Peanuts (f13)1522

1150.00
Available

Peanut (Arachis hypogaea) belongs to the legume family (Leguminosae). There are many varieties of peanuts, and hybridization does not affect allergenicity. Peanuts with a high oleic acid content (SunOleic type) do not show changes in allergenicity. Cross-reactivity is observed among legumes due to structural similarity of proteins and shared epitopes.

FEIA (Fluorescence Enzyme Immunoassay) – quantitative determination.

  • Diagnosis of allergic reactions to peanuts.
  • Assessment of sensitization level and risk of allergy development.
  • Monitoring therapy effectiveness.
  • Evaluation of sensitization level after allergen avoidance.
  • Assessment of immune system status.

  • Draw blood in the morning on an empty stomach or 4 hours after eating.
  • Drinking plain still water is allowed.
  • Do not smoke for 30 minutes before the test.
  • For children under 1 year – do not feed 30-40 minutes before the test; for children 1-5 years – 2-3 hours fasting.

Sixteen peanut allergens have been identified, of which Ara h 1, 2, 3, and 6 are the main ones.

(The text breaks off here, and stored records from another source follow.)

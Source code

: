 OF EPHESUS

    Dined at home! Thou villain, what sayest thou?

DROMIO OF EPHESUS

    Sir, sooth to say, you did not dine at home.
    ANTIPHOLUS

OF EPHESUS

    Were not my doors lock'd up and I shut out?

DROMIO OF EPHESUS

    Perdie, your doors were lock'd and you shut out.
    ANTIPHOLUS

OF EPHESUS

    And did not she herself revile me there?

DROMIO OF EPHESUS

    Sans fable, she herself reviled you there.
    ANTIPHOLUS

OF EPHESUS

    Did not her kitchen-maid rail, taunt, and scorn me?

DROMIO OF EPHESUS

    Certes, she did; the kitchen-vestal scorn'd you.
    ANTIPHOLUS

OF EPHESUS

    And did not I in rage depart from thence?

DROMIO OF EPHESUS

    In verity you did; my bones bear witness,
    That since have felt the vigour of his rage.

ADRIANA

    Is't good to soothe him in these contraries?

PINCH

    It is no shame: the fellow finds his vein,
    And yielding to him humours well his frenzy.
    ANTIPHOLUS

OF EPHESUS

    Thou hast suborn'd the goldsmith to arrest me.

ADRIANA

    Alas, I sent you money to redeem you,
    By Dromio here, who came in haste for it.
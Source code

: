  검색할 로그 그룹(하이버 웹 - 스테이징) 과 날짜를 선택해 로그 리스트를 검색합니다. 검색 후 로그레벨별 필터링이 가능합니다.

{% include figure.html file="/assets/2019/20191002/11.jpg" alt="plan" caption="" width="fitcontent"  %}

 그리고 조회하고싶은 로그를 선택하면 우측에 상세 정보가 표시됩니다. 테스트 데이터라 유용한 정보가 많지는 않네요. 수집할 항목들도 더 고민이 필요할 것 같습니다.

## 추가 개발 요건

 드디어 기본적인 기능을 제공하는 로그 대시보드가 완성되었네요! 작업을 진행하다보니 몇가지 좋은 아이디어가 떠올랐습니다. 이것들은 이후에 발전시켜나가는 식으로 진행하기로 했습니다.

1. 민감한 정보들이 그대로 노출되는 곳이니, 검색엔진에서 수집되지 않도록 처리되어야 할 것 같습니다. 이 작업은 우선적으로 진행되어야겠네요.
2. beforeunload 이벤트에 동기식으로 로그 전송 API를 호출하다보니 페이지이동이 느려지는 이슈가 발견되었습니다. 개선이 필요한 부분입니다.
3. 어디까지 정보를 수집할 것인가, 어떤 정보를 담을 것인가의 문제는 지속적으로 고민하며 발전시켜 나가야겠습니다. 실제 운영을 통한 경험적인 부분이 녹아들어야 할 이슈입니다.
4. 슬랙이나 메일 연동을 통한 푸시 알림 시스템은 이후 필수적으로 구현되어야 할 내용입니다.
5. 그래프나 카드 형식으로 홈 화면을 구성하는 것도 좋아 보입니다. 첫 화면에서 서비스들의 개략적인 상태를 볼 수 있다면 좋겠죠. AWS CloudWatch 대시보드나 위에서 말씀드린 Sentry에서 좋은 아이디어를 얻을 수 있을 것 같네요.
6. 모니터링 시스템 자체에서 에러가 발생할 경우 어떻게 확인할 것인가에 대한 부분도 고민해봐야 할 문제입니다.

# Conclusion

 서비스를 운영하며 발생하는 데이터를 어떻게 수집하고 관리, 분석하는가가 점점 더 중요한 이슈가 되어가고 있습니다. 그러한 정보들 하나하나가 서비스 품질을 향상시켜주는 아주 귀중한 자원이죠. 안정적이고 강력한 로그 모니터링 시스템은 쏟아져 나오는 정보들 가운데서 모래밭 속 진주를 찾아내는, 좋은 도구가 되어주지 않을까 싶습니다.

They are resistant to cooking and digestion. 97% of patients with peanut allergy react to at least one of these allergens. Peanuts cause IgE-mediated cross-reactions with other legumes, nuts, and pollen. Allergy usually begins in childhood and may persist lifelong, but 20% of children develop tolerance.

Typical symptoms include skin manifestations (hives, angioedema), respiratory symptoms (wheezing, cough, shortness of breath), gastrointestinal disorders (vomiting, abdominal pain), and risk of anaphylaxis. The risk is especially high in patients with asthma. Peanuts are also associated with atopic dermatitis, otitis media with effusion, allergic rhinitis, and exercise-induced anaphylaxis.